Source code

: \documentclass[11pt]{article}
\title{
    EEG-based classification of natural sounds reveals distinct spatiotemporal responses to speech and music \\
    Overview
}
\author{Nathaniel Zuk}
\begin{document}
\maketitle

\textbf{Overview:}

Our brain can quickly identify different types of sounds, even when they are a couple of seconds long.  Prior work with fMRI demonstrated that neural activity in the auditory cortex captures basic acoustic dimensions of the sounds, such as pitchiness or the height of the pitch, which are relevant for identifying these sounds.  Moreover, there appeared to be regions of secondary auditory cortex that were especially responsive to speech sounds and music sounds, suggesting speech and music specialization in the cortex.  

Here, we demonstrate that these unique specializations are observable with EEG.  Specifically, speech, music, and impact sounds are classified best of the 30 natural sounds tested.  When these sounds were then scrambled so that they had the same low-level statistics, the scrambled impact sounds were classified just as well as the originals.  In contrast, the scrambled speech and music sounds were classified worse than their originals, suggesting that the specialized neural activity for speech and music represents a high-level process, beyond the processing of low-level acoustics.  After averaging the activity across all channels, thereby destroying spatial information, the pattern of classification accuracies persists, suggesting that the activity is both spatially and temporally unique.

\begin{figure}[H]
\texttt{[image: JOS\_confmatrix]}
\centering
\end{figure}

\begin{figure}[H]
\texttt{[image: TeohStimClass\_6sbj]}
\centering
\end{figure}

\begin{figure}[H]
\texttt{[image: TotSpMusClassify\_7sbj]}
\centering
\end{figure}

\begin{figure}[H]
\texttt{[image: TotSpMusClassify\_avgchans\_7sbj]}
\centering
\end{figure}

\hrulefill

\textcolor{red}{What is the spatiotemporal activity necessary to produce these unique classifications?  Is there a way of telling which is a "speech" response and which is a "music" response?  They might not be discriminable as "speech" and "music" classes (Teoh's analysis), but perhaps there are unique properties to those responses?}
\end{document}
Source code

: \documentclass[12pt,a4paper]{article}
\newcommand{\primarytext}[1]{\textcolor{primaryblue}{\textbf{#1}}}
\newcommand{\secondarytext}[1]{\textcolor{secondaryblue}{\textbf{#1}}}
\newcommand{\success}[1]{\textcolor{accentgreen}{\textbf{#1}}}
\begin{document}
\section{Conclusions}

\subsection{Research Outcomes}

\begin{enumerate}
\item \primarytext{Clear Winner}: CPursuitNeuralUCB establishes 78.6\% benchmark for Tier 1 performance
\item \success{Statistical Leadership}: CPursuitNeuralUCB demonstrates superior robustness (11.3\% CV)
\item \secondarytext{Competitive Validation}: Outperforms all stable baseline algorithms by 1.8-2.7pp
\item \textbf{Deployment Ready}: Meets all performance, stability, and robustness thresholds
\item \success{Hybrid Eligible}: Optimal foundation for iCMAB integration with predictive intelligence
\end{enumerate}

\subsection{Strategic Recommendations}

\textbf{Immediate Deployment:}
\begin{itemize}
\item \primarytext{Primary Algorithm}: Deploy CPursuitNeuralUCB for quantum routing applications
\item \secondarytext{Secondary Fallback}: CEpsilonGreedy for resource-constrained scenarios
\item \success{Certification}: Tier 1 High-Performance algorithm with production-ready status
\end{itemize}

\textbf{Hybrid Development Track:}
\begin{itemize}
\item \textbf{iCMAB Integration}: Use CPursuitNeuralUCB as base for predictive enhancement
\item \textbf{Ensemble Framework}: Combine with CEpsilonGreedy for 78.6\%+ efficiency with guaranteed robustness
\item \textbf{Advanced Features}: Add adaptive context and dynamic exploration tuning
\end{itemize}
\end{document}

────────────────────────────────────────

EXERCISE DETAILS:
Across the material above, how many lines include the word "Tier"? Respond with nothing but the number.

ANSWER BOX:
2